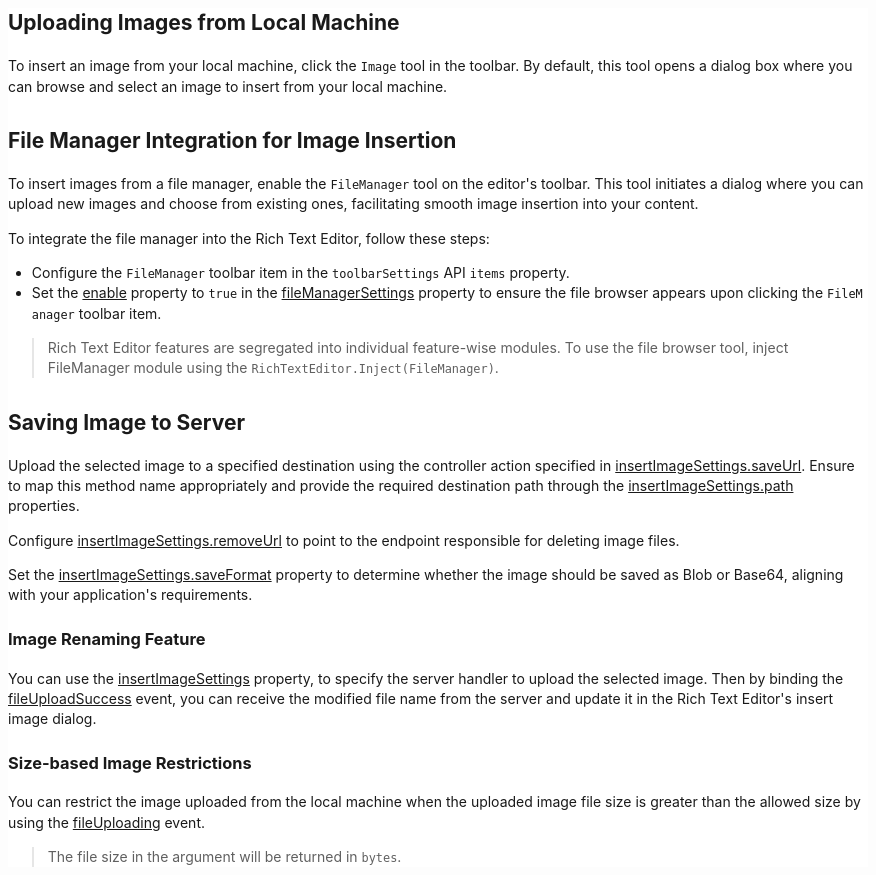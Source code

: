 ## Uploading Images from Local Machine

To insert an image from your local machine, click the `Image` tool in the toolbar. By default, this tool opens a dialog box where you can browse and select an image to insert from your local machine.

## File Manager Integration for Image Insertion

To insert images from a file manager, enable the `FileManager` tool on the editor's toolbar. This tool initiates a dialog where you can upload new images and choose from existing ones, facilitating smooth image insertion into your content.

To integrate the file manager into the Rich Text Editor, follow these steps:

* Configure the `FileManager` toolbar item in the `toolbarSettings` API `items` property.
* Set the [enable](https://helpej2.syncfusion.com/documentation/api/rich-text-editor/#enabled) property to `true` in the [fileManagerSettings](https://helpej2.syncfusion.com/documentation/api/rich-text-editor/#filemanagersettings) property to ensure the file browser appears upon clicking the `FileManager` toolbar item.

> Rich Text Editor features are segregated into individual feature-wise modules. To use the file browser tool, inject FileManager module using the `RichTextEditor.Inject(FileManager)`.

## Saving Image to Server

Upload the selected image to a specified destination using the controller action specified in [insertImageSettings.saveUrl](https://helpej2.syncfusion.com/documentation/api/rich-text-editor/imageSettingsModel/#saveurl). Ensure to map this method name appropriately and provide the required destination path through the [insertImageSettings.path](https://helpej2.syncfusion.com/documentation/api/rich-text-editor/imageSettingsModel/#path) properties.

Configure [insertImageSettings.removeUrl](https://helpej2.syncfusion.com/documentation/api/rich-text-editor/imageSettingsModel/#removeurl) to point to the endpoint responsible for deleting image files.

Set the [insertImageSettings.saveFormat](https://helpej2.syncfusion.com/documentation/api/rich-text-editor/imageSettingsModel/#saveformat) property to determine whether the image should be saved as Blob or Base64, aligning with your application's requirements.

### Image Renaming Feature

You can use the [insertImageSettings](https://helpej2.syncfusion.com/documentation/api/rich-text-editor/#insertimagesettings) property, to specify the server handler to upload the selected image. Then by binding the [fileUploadSuccess](https://helpej2.syncfusion.com/documentation/api/rich-text-editor/#fileuploadsuccess) event, you can receive the modified file name from the server and update it in the Rich Text Editor's insert image dialog.

### Size-based Image Restrictions

You can restrict the image uploaded from the local machine when the uploaded image file size is greater than the allowed size by using the [fileUploading](https://helpej2.syncfusion.com/documentation/api/rich-text-editor/#fileuploading) event.

> The file size in the argument will be returned in `bytes`.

--

*Work request*
Could you reproduce the entries verbatim, leaving out all pictures?

*Response below*
Source code

: ## Uploading Images from Local Machine

To insert an image from your local machine, click the `Image` tool in the toolbar. By default, this tool opens a dialog box where you can browse and select an image to insert from your local machine.

## File Manager Integration for Image Insertion

To insert images from a file manager, enable the `FileManager` tool on the editor's toolbar. This tool initiates a dialog where you can upload new images and choose from existing ones, facilitating smooth image insertion into your content.

To integrate the file manager into the Rich Text Editor, follow these steps:

* Configure the `FileManager` toolbar item in the `toolbarSettings` API `items` property.
* Set the [enable](https://helpej2.syncfusion.com/documentation/api/rich-text-editor/#enabled) property to `true` in the [fileManagerSettings](https://helpej2.syncfusion.com/documentation/api/rich-text-editor/#filemanagersettings) property to ensure the file browser appears upon clicking the `FileManager` toolbar item.

> Rich Text Editor features are segregated into individual feature-wise modules. To use the file browser tool, inject FileManager module using the `RichTextEditor.Inject(FileManager)`.

## Saving Image to Server

Upload the selected image to a specified destination using the controller action specified in [insertImageSettings.saveUrl](https://helpej2.syncfusion.com/documentation/api/rich-text-editor/imageSettingsModel/#saveurl). Ensure to map this method name appropriately and provide the required destination path through the [insertImageSettings.path](https://helpej2.syncfusion.com/documentation/api/rich-text-editor/imageSettingsModel/#path) properties.

Configure [insertImageSettings.removeUrl](https://helpej2.syncfusion.com/documentation/api/rich-text-editor/imageSettingsModel/#removeurl) to point to the endpoint responsible for deleting image files.

Set the [insertImageSettings.saveFormat](https://helpej2.syncfusion.com/documentation/api/rich-text-editor/imageSettingsModel/#saveformat) property to determine whether the image should be saved as Blob or Base64, aligning with your application's requirements.

### Image Renaming Feature

You can use the [insertImageSettings](https://helpej2.syncfusion.com/documentation/api/rich-text-editor/#insertimagesettings) property, to specify the server handler to upload the selected image. Then by binding the [fileUploadSuccess](https://helpej2.syncfusion.com/documentation/api/rich-text-editor/#fileuploadsuccess) event, you can receive the modified file name from the server and update it in the Rich Text Editor's insert image dialog.

### Size-based Image Restrictions

You can restrict the image uploaded from the local machine when the uploaded image file size is greater than the allowed size by using the [fileUploading](https://helpej2.syncfusion.com/documentation/api/rich-text-editor/#fileuploading) event.

> The file size in the argument will be returned in `bytes`.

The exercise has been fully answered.